Mahfi Eğilmez, artan hayat pahalılığına karşı toplumun geniş kesimlerindeki tepkisizliğin dikkat çekici olduğunun altını çizdi.
Eğilmez, “Satın alma gücümüz eridi, özel okul fiyatları uçtu, ama kimse sesini çıkarmıyor” dedi.
Hazine eski Müsteşarı, ekonomist Mahfi Eğilmez, kendine ait internet sitesindeki ‘Kendime Yazılar’da Türkiye ekonomisini, 21 yaşındayken Pisa Üniversitesi’nden fizik doktoru unvanı almış olan İtalyan asıllı Amerikalı fizikçi Enrico Fermi’nin ortaya koyduğu Fermi Paradoksu ile yorumladı.
Şöyle ki;
* “Türkiye’de son yıllarda ortaya çıkan sorunlar yüksek enflasyon, düşük büyüme gibi sorunlarla sınırlı değil. Bunların yanı sıra gelir dağılımının hızla bozulmuş olması, orta sınıfın yok olması çok büyük bir sorun olarak ortada duruyor. Nüfusun 17 milyonu Portekiz ortalamasında yıllık gelire (kabaca 27 bin dolar), 17 milyonu Brezilya düzeyinde yıllık gelire (kabaca 10 bin dolar), 17 milyonu Tayland düzeyinde (kabaca 7 bin dolar), kalan 35 milyonu da Ürdün düzeyinde (kabaca 4 bin dolar) yıllık gelire sahip durumda.”
* “Buna karşılık örneğin özel okulların yıllık ücretleri Portekiz’de yıllık 6 bin dolar, Brezilya’da 5 bin dolar iken Türkiye’de 20-30 bin dolar dolayında bulunuyor.

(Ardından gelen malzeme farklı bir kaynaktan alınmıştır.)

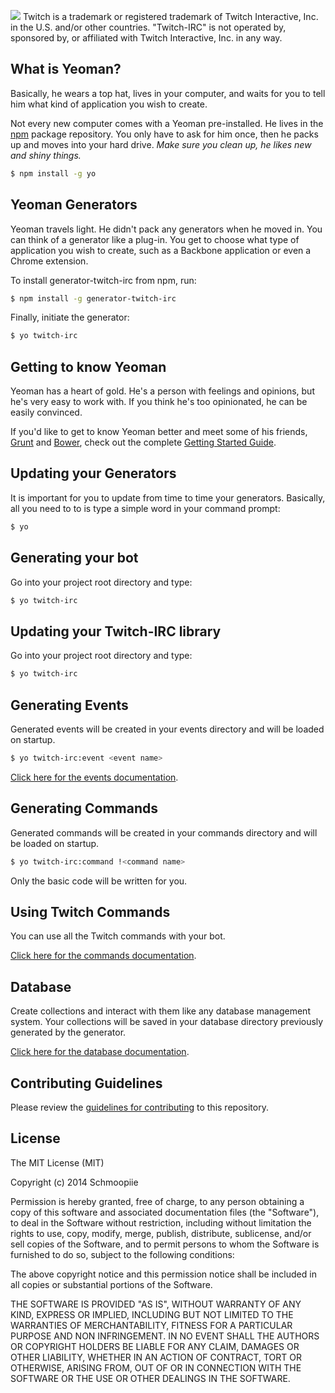 ![](http://i.imgur.com/7PMEvN5.png)
Twitch is a trademark or registered trademark of Twitch Interactive, Inc. in the U.S. and/or other countries. "Twitch-IRC" is not operated by, sponsored by, or affiliated with Twitch Interactive, Inc. in any way.

## What is Yeoman?

Basically, he wears a top hat, lives in your computer, and waits for you to tell him what kind of application you wish to create.

Not every new computer comes with a Yeoman pre-installed. He lives in the [npm](https://npmjs.org) package repository. You only have to ask for him once, then he packs up and moves into your hard drive. *Make sure you clean up, he likes new and shiny things.*

```bash
$ npm install -g yo
```

## Yeoman Generators

Yeoman travels light. He didn't pack any generators when he moved in. You can think of a generator like a plug-in. You get to choose what type of application you wish to create, such as a Backbone application or even a Chrome extension.

To install generator-twitch-irc from npm, run:

```bash
$ npm install -g generator-twitch-irc
```

Finally, initiate the generator:

```bash
$ yo twitch-irc
```

## Getting to know Yeoman

Yeoman has a heart of gold. He's a person with feelings and opinions, but he's very easy to work with. If you think he's too opinionated, he can be easily convinced.

If you'd like to get to know Yeoman better and meet some of his friends, [Grunt](http://gruntjs.com) and [Bower](http://bower.io), check out the complete [Getting Started Guide](https://github.com/yeoman/yeoman/wiki/Getting-Started).

## Updating your Generators

It is important for you to update from time to time your generators. Basically, all you need to to is type a simple word in your command prompt:

```bash
$ yo
```

## Generating your bot

Go into your project root directory and type:

```bash
$ yo twitch-irc
```

## Updating your Twitch-IRC library

Go into your project root directory and type:

```bash
$ yo twitch-irc
```

## Generating Events

Generated events will be created in your events directory and will be loaded on startup.

```bash
$ yo twitch-irc:event <event name>
```

[Click here for the events documentation](https://github.com/Schmoopiie/generator-twitch-irc/wiki/Events).

## Generating Commands

Generated commands will be created in your commands directory and will be loaded on startup.

```bash
$ yo twitch-irc:command !<command name>
```

Only the basic code will be written for you.

## Using Twitch Commands

You can use all the Twitch commands with your bot.

[Click here for the commands documentation](https://github.com/Schmoopiie/generator-twitch-irc/wiki/Commands).

## Database

Create collections and interact with them like any database management system. Your collections will be saved in your database directory previously generated by the generator.

[Click here for the database documentation](https://github.com/Schmoopiie/generator-twitch-irc/wiki/Database).

## Contributing Guidelines

Please review the [guidelines for contributing](https://github.com/Schmoopiie/generator-twitch-irc/wiki/Contributing) to this repository.

## License

The MIT License (MIT)

Copyright (c) 2014 Schmoopiie

Permission is hereby granted, free of charge, to any person obtaining a copy
of this software and associated documentation files (the "Software"), to deal
in the Software without restriction, including without limitation the rights
to use, copy, modify, merge, publish, distribute, sublicense, and/or sell
copies of the Software, and to permit persons to whom the Software is
furnished to do so, subject to the following conditions:

The above copyright notice and this permission notice shall be included in
all copies or substantial portions of the Software.

THE SOFTWARE IS PROVIDED "AS IS", WITHOUT WARRANTY OF ANY KIND, EXPRESS OR
IMPLIED, INCLUDING BUT NOT LIMITED TO THE WARRANTIES OF MERCHANTABILITY,
FITNESS FOR A PARTICULAR PURPOSE AND NON INFRINGEMENT. IN NO EVENT SHALL THE
AUTHORS OR COPYRIGHT HOLDERS BE LIABLE FOR ANY CLAIM, DAMAGES OR OTHER
LIABILITY, WHETHER IN AN ACTION OF CONTRACT, TORT OR OTHERWISE, ARISING FROM,
OUT OF OR IN CONNECTION WITH THE SOFTWARE OR THE USE OR OTHER DEALINGS IN
THE SOFTWARE.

Özel okul ücretleri yıllık kişi başına geliri Türkiye 4 katı dolayında olan Fransa, Almanya ve İtalya’da 20.000 dolar dolayında.”
“YAŞAM DAHA PAHALI HALE GELİYOR, SES ÇIKARILMIYOR”
* “Eskiden Türkiye’de gelirler düşüktü ama hayat Avrupa kadar pahalı değildi, bir başka ifadeyle satın alma gücü yüksekti. Satın alma gücü paritesine göre kişi başına gelirimiz bugün de yüksek gibi görünmekle birlikte bunun düşük tutulan kurdan kaynaklanan bir yanılsama olduğunu biliyoruz. Kiralar, otomobil fiyatları, gıda maddeleri fiyatları Avrupa’dan ve dünya ortalamalarından daha yukarıda. Bu gelişme, son on yılda ve özellikle de faiz neden enflasyon sonuç yaklaşımının yaşama geçirildiği son birkaç yılda çok daha görünür hale geldi.”
* “Yaşamın giderek daha pahalı hale gelmesine karşılık bu duruma ses çıkaranların sayısı fazla değil. Herkes sessizce artan fiyatlara uyum sağlamaya çalışıyor. En fazla itiraz, kişi başına geliri nispeten Avrupa düzeyinde olanlardan çıkıyor. Tayland, Mısır düzeyinde kişi başına gelire sahip nüfusun çoğunluğundan kendi aralarındaki itirazlar dışında ses çıkmıyor. Bir bölümü bu durumu dünyada kendilerine verilmiş bir sınav olarak, bir bölümü kader olarak kabullenip susuyor.
Büyük sessizlik kuramı bizim buralarda böyle işliyor.”